Like all the best engineering solutions, Freyssinet’s patented sliding system is simple in its concept. The box structure is constructed on top of a concrete guide raft, with grease and polythene sheeting between the two concrete surfaces, bentonite is added to lubricate and then jacks push the structure out across the motorway.

The clever bit is how the jacks are deployed. For Marston Box there were nine of them, each with a 1,000-tonne capacity. Each jack creates its thrust by pulling itself along a cable which runs beneath the base of the box structure in a groove cast into the guide raft, anchored into the far end of the raft. The raft is prevented from slipping itself by several 1.7m-deep spades, cast into the ground at intervals along its length.

Drone images of the Marston Box bridge after it was successfully installed over the M42 motorway in Warwickshire
Drone images of the Marston Box bridge after it was successfully installed over the M42 motorway in Warwickshire.

Once the box reaches the end of the guide raft, it slides onto compacted ground. For Marston Box, the existing ground wasn’t good enough which meant that 3m had to be excavated out, once the carriageway had been removed, and replacement material brought in and compacted. A dewatering system was installed across the area to lower the ground water before the guide raft could be constructed.

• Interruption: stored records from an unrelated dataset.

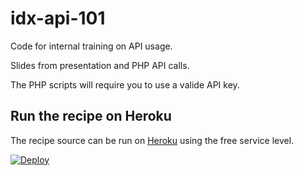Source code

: # idx-api-101
Code for internal training on API usage.

Slides from presentation and PHP API calls.

The PHP scripts will require you to use a valide API key.

## Run the recipe on Heroku 
The recipe source can be run on [Heroku](https://www.heroku.com/) using the free service level.

[![Deploy](https://www.herokucdn.com/deploy/button.svg)](https://heroku.com/deploy)
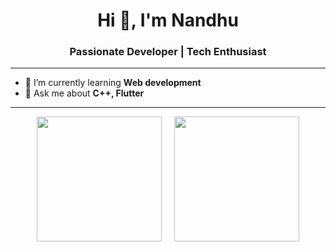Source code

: 
<h1 align="center">Hi 👋, I'm Nandhu</h1>
<h3 align="center">Passionate Developer | Tech Enthusiast</h3>

---

- 🌱 I’m currently learning **Web development**
- 💬 Ask me about **C++, Flutter**

---

<p align="center">
  <img src="https://github-readme-stats.vercel.app/api/top-langs/?username=nkuv&layout=compact&theme=tokyonight&langs_count=8&hide_progress=false&hide=Jupyter%20Notebook,JSON&exclude_repo=ai&v=2" height="200"/>
  &nbsp;&nbsp;&nbsp;
  <img src="https://github-readme-streak-stats.herokuapp.com/?user=nkuv&theme=tokyonight" height="200"/>
</p>

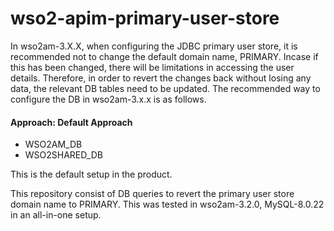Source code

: # wso2-apim-primary-user-store
In wso2am-3.X.X, when configuring the JDBC primary user store, it is recommended not to change the default domain name, PRIMARY. Incase if this has been changed, there will be limitations in accessing the user details. Therefore, in order to revert the changes back without losing any data, the relevant DB tables need to be updated. 
The recommended way to configure the DB in wso2am-3.x.x is as follows.

#### Approach: Default Approach
 - WSO2AM_DB
 - WSO2SHARED_DB

This is the default setup in the product.

This repository consist of DB queries to revert the primary user store domain name to PRIMARY. This was tested in wso2am-3.2.0, MySQL-8.0.22 in an all-in-one setup.
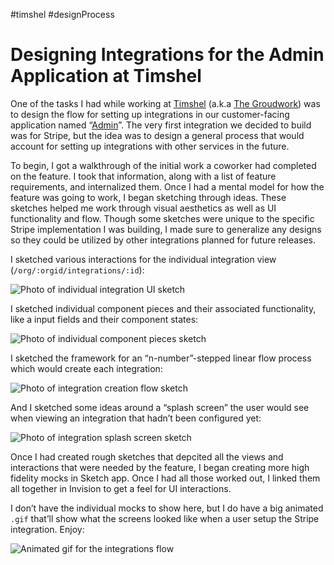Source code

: #timshel #designProcess

# Designing Integrations for the Admin Application at Timshel

One of the tasks I had while working at [Timshel](https://timshel.com/) (a.k.a [The Groudwork](https://thegroundwork.com/)) was to design the flow for setting up integrations in our customer-facing application named “[Admin](http://jim-nielsen.com/blog/2016/redesigning-and-engineering-timshel-admin/)”. The very first integration we decided to build was for Stripe, but the idea was to  design a general process that would account for setting up integrations with other services in the future.

To begin, I got a walkthrough of the initial work a coworker had completed on the feature. I took that information, along with a list of feature requirements, and internalized them. Once I had a mental model for how the feature was going to work, I began sketching through ideas. These sketches helped me work through visual aesthetics as well as UI functionality and flow. Though some sketches were unique to the specific Stripe implementation I was building, I made sure to generalize any designs so they could be utilized by other integrations planned for future releases.

I sketched various interactions for the individual integration view (`/org/:orgid/integrations/:id`):

![Photo of individual integration UI sketch](https://cdn.jim-nielsen.com/blog/2017/gw-integrations-sketch-1.jpg)

I sketched individual component pieces and their associated functionality, like a input fields and their component states:

![Photo of individual component pieces sketch](https://cdn.jim-nielsen.com/blog/2017/gw-integrations-sketch-2.jpg)

I sketched the framework for an “n-number”-stepped linear flow process which would create each integration:

![Photo of integration creation flow sketch](https://cdn.jim-nielsen.com/blog/2017/gw-integrations-sketch-3.jpg)

And I sketched some ideas around a “splash screen” the user would see when viewing an integration that hadn’t been configured yet:

![Photo of integration splash screen sketch](https://cdn.jim-nielsen.com/blog/2017/gw-integrations-sketch-4.jpg)

Once I had created rough sketches that depcited all the views and interactions that were needed by the feature, I began creating more high fidelity mocks in Sketch app. Once I had all those worked out, I linked them all together in Invision to get a feel for UI interactions.

I don’t have the individual mocks to show here, but I do have a big animated `.gif` that’ll show what the screens looked like when a user setup the Stripe integration. Enjoy:

![Animated gif for the integrations flow](https://cdn.jim-nielsen.com/blog/2017/gw-integrations-flow.gif)
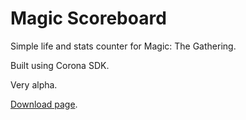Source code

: # Magic Scoreboard

Simple life and stats counter for Magic: The Gathering.

Built using Corona SDK.

Very alpha.

[Download page](//rkoeninger.github.io/magic-scoreboard).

“A massive ground replacement exercise took place during the first seven-day closure over Christmas 2021,” says SYSTRA’s geotechnical expert, Tim Ngai. “During that time BBV also carried out a motorway drainage diversion ready for the final bridge position.”

Understanding the ground, which is extremely weak mudstone overlain with fluvial deposits, was vital for the long-term design. One of the early challenges for SYSTRA was creating the geotechnical model with limited borehole information – and no way to do more bores through a live motorway.

Replacing the carriageway was not straightforward either since it is a concrete pavement. Reinstating a concrete pavement after each closure would not have been possible since it would not have reached sufficient strength in the timeframes. Instead SYSTRA, with input from Mott MacDonald, designed an asphalt pavement which required the creation of a special joint detail where it met the concrete pavement at either end.

The lessons learnt from the first closure enabled improvements to be made for the second one. Systra’s highways team, which had been modelling traffic flows and supporting BBV to plan road closures with Staffordshire and Warwickshire County Councils and National Highways, was able to reduce diversions and closures to free up more traffic the second time.

first time for everyone

The video demonstrates BBV’s success in sequencing and logistics, showing the carefully orchestrated preparatory works completed in phases as the huge box structure advances at an average rate of 4.64m per hour. But what it can’t demonstrate is the vast amounts of cooperation and coordination that took place between all the stakeholders involved in this feat.

“There were many meetings and workshops to explain every aspect of the design to National Highways, HS2 and BBV,” says Mills. “We had to make sure everything was signed off and assured and the right consents were in place. And we were all doing it for the first time.”

This won’t be the last time, however. HS2 has two more box slides planned: one across the rail line between Coventry and Leamington Spa this summer and another over the A46 in Kenilworth.

“This has been a huge team effort, with daily challenges,” says SYSTRA’s HS2 engineering manager, Hani Benkhellat. “We are proud to have delivered a ground-breaking design for BBV, HS2 and UK plc.”